La Sauce XO, le plus mystérieux des condiments hongkongais

16 février 2017

La Sauce XO a toujours été entourée d’un voile de mystère. Son nom d’abord. Un adolescent y verrait une sauce coquine à servir pour un dîner de Saint-Valentin tandis qu’un amateur de liqueurs l’imaginerait alcoolisée ou flambée. Son goût ensuite. Bien affûté du palais celui capable d’en deviner la composition après un premier coup de baguettes. Son origine enfin. Avec une notoriété aussi impressionnante, d’aucuns parieraient sur un passé impérial et l’illustreraient d’une brumeuse histoire d’Empereur reconverti en cuisinier du dimanche. La réalité est quelque peu différente. Tentons ensemble de percer tous les secrets de cette si énigmatique Sauce XO.

Une origine pas si lointaine

PeninsulaLa fulgurante ascension de la sauce XO trouve sa source à Hong Kong derrière les fourneaux de l’hôtel Peninsula en 1986, il y a tout juste 30 ans. S’apprêtant à ouvrir les portes d’un nouveau restaurant de cuisine cantonaise baptisé Spring Moon 嘉麟楼 Gaa Leon Lau, l’hôtel s’offre les services du déjà illustre Taam Sek Wing 談錫永 (aussi connu sous son nom d’auteur Wong Ting Zi 王亭之).Taam Sek Wing 談錫永 L’homme, toujours bien portant après 81 printemps, est une figure majeure du bouddhisme en Chine et sur le continent américain. Intellectuel, écrivain, poète, peintre, traducteur, calligraphe, maître feng shui, éditeur, cet érudit touche-à-tout est également fin gourmet à ses heures perdues. À vrai dire, il a fait du savoir manger un thème essentiel de son oeuvre littéraire.

Au fastueux hôtel de la baie de Kowloon, le maître avait pour mission de concocter un met haut de gamme qui deviendrait la signature du nouvel établissement. Pas question pour autant d’utiliser les mêmes ficelles que la concurrence. Ormeaux, ailerons de requins, nid d’hirondelles, concombres de mer et autres vessies de poisson déjà omniprésents sur les grandes tables de la ville ne pouvaient faire partie de l’équation. S’inspirant des condiments épicés du sud-est asiatique comme le sambal belacan malaisien et la sauce satay 沙茶醬 chinoise, Maître Taam Sek Wing a imaginé une curieuse mixture associant produits de la terre et de la mer.

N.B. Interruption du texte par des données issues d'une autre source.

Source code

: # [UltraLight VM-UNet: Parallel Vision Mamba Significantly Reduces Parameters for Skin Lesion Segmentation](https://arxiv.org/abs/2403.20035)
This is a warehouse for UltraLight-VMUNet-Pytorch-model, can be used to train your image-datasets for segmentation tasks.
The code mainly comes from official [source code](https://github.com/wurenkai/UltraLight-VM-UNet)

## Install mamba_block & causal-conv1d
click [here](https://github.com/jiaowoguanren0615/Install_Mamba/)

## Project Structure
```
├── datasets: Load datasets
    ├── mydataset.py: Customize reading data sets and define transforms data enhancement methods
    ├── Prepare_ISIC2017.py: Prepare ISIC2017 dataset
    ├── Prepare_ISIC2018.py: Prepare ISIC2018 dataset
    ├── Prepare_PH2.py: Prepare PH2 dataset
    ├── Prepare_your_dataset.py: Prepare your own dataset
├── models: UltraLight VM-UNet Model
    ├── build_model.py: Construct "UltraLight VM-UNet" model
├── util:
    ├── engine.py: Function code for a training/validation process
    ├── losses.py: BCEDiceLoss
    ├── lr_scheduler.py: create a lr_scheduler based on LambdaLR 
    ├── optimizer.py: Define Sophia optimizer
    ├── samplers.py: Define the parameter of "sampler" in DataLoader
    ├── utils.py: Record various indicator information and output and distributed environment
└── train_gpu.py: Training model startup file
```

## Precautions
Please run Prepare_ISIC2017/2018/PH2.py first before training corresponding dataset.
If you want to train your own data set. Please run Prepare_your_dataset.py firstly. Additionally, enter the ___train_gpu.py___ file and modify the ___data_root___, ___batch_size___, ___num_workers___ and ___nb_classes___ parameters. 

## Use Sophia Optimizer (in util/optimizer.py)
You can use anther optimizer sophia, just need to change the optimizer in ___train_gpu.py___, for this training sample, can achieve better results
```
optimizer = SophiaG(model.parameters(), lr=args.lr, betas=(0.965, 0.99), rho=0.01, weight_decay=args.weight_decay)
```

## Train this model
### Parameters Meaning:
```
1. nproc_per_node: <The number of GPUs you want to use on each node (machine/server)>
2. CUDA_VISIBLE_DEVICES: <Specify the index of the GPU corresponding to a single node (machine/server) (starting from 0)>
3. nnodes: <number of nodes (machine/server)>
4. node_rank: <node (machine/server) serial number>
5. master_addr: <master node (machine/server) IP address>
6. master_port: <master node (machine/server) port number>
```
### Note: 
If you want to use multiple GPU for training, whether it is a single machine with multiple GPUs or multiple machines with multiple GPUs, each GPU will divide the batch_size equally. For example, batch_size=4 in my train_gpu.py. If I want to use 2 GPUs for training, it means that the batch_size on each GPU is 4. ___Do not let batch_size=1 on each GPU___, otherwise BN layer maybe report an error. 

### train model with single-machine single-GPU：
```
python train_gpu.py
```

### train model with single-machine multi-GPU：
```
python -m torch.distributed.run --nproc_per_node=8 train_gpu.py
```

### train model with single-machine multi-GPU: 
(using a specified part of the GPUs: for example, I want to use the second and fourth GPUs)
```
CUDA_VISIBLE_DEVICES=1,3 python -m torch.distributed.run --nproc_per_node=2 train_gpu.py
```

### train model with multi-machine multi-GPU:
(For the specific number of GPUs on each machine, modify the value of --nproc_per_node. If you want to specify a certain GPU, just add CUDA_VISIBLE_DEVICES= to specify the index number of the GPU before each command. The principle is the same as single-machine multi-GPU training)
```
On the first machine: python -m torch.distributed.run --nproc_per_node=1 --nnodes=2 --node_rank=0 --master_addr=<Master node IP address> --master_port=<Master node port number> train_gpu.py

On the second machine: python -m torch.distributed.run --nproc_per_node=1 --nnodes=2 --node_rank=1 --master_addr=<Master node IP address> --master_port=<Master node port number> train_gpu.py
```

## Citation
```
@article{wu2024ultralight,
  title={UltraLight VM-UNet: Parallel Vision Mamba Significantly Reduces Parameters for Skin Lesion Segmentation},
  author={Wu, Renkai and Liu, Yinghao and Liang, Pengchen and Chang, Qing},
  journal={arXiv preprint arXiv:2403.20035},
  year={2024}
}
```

Les deux piliers de la recette sont en effet le pétoncle séché 乾瑤柱 Gon Jiu Cyu et le jambon du Yúnnán 云腿 yún tuǐ. Finement émincés, ils développent une puissance aromatique sans pareille. Des crevettes séchées et des œufs de crevettes sont là ensuite pour accentuer le côté iodé et apporter de la finesse. Du piment rouge, de l’échalote et de l’ail amènent enfin ce qu’il faut de piquant. L’ensemble est odorant, gras, fondant, huileux, mordant, relevé. Bref, diabolique !

Sauce XO Hong Kong

Sauce XO Mrs So’s 蘇太名醬

Même si le pétoncle séché et le jambon du Yúnnán étaient déjà des produits nobles du terroir chinois, la recette manquait encore d’attrait pour répondre aux ambitions du palace. L’idée fût ainsi avancée de la nommer Sauce XO (XO醬) en référence à l’appellation commerciale ayant cours dans le monde du Cognac pour désigner une eau-de-vie vieillie un minimum de six années (XO pour eXtra gOld). La boisson charentaise étant très appréciée des hongkongais fortunés de l’époque, la réutilisation de cette appellation leur a semblé parfaitement adapté. La mayonnaise a pris puisque le mot XO est devenu un adjectif générique couramment employé pour mettre en avant le caractère prestigieux d’un objet ou d’un plat.

Une recette secrète mais largement copiée

À Hong Kong, le sport national entre les restaurants est de copier sans vergogne les recettes en vogue des voisins. Celle de la Sauce XO, bien que longtemps couverte par le secret professionnel, n’a pas échappé au phénomène. Très vite le condiment star s’est retrouvé sur tous les menus des établissements de standing renvoyant une image de luxe aux clients.

Sauce XO Hong Kong
Nouilles sautées aux oignons et Sauce XO (Shanghai Min 小南國)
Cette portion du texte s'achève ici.